### WORK TO COMPLETE
Only the pictures are dropped. Restate each line below word for word.

Start of DATA EXTRACTS

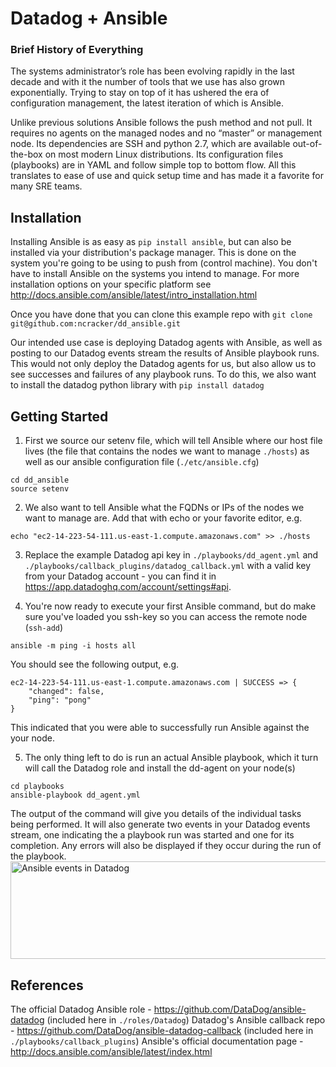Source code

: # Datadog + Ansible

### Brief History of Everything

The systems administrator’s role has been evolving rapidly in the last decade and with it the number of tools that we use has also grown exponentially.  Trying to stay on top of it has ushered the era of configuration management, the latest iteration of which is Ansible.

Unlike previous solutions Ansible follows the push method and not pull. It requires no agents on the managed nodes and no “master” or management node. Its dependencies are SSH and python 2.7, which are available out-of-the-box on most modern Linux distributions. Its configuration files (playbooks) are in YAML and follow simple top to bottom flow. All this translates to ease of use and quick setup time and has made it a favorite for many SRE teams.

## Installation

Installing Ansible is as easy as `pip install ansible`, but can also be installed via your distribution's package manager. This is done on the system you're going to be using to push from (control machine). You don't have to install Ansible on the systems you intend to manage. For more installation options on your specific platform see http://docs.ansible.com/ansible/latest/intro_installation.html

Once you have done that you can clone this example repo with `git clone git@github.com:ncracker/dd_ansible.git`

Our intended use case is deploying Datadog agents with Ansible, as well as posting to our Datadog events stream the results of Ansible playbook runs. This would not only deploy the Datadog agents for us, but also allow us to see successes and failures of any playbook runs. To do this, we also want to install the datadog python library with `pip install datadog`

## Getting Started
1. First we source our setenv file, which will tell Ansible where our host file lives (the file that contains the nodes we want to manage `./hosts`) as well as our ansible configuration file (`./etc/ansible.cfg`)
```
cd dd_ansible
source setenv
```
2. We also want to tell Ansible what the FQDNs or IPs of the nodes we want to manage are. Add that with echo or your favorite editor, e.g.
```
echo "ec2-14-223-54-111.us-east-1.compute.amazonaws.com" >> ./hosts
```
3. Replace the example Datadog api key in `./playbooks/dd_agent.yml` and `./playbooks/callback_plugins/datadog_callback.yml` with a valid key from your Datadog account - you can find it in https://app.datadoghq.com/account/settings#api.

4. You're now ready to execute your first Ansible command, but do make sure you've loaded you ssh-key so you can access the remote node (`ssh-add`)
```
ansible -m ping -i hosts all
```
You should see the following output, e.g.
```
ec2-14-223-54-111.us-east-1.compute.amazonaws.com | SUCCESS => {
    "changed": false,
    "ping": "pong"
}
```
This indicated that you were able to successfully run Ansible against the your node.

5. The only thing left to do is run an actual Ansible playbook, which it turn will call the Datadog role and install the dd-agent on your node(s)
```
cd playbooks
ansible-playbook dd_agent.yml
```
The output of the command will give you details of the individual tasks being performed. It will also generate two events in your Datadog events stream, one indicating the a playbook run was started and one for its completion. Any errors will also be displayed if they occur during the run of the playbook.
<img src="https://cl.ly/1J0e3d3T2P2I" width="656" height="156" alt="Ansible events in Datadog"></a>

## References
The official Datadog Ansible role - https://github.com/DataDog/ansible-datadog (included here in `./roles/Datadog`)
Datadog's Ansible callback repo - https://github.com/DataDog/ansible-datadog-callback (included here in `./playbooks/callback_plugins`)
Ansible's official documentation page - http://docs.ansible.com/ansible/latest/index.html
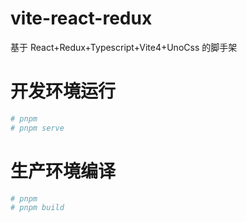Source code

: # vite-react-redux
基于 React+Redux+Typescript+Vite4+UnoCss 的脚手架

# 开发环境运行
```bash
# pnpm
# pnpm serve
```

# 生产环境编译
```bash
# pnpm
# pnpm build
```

End of DATA EXTRACTS

### YOUR RESPONSE
Source code

: # Datadog + Ansible

### Brief History of Everything

The systems administrator’s role has been evolving rapidly in the last decade and with it the number of tools that we use has also grown exponentially.  Trying to stay on top of it has ushered the era of configuration management, the latest iteration of which is Ansible.

Unlike previous solutions Ansible follows the push method and not pull. It requires no agents on the managed nodes and no “master” or management node. Its dependencies are SSH and python 2.7, which are available out-of-the-box on most modern Linux distributions. Its configuration files (playbooks) are in YAML and follow simple top to bottom flow. All this translates to ease of use and quick setup time and has made it a favorite for many SRE teams.

## Installation

Installing Ansible is as easy as `pip install ansible`, but can also be installed via your distribution's package manager. This is done on the system you're going to be using to push from (control machine). You don't have to install Ansible on the systems you intend to manage. For more installation options on your specific platform see http://docs.ansible.com/ansible/latest/intro_installation.html

Once you have done that you can clone this example repo with `git clone git@github.com:ncracker/dd_ansible.git`

Our intended use case is deploying Datadog agents with Ansible, as well as posting to our Datadog events stream the results of Ansible playbook runs. This would not only deploy the Datadog agents for us, but also allow us to see successes and failures of any playbook runs. To do this, we also want to install the datadog python library with `pip install datadog`

## Getting Started
1. First we source our setenv file, which will tell Ansible where our host file lives (the file that contains the nodes we want to manage `./hosts`) as well as our ansible configuration file (`./etc/ansible.cfg`)
```
cd dd_ansible
source setenv
```
2. We also want to tell Ansible what the FQDNs or IPs of the nodes we want to manage are. Add that with echo or your favorite editor, e.g.
```
echo "ec2-14-223-54-111.us-east-1.compute.amazonaws.com" >> ./hosts
```
3. Replace the example Datadog api key in `./playbooks/dd_agent.yml` and `./playbooks/callback_plugins/datadog_callback.yml` with a valid key from your Datadog account - you can find it in https://app.datadoghq.com/account/settings#api.

4. You're now ready to execute your first Ansible command, but do make sure you've loaded you ssh-key so you can access the remote node (`ssh-add`)
```
ansible -m ping -i hosts all
```
You should see the following output, e.g.
```
ec2-14-223-54-111.us-east-1.compute.amazonaws.com | SUCCESS => {
    "changed": false,
    "ping": "pong"
}
```
This indicated that you were able to successfully run Ansible against the your node.

5. The only thing left to do is run an actual Ansible playbook, which it turn will call the Datadog role and install the dd-agent on your node(s)
```
cd playbooks
ansible-playbook dd_agent.yml
```
The output of the command will give you details of the individual tasks being performed. It will also generate two events in your Datadog events stream, one indicating the a playbook run was started and one for its completion. Any errors will also be displayed if they occur during the run of the playbook.
<img src="https://cl.ly/1J0e3d3T2P2I" width="656" height="156" alt="Ansible events in Datadog"></a>

## References
The official Datadog Ansible role - https://github.com/DataDog/ansible-datadog (included here in `./roles/Datadog`)
Datadog's Ansible callback repo - https://github.com/DataDog/ansible-datadog-callback (included here in `./playbooks/callback_plugins`)
Ansible's official documentation page - http://docs.ansible.com/ansible/latest/index.html
Source code

: # vite-react-redux
基于 React+Redux+Typescript+Vite4+UnoCss 的脚手架

# 开发环境运行
```bash
# pnpm
# pnpm serve
```

# 生产环境编译
```bash
# pnpm
# pnpm build
```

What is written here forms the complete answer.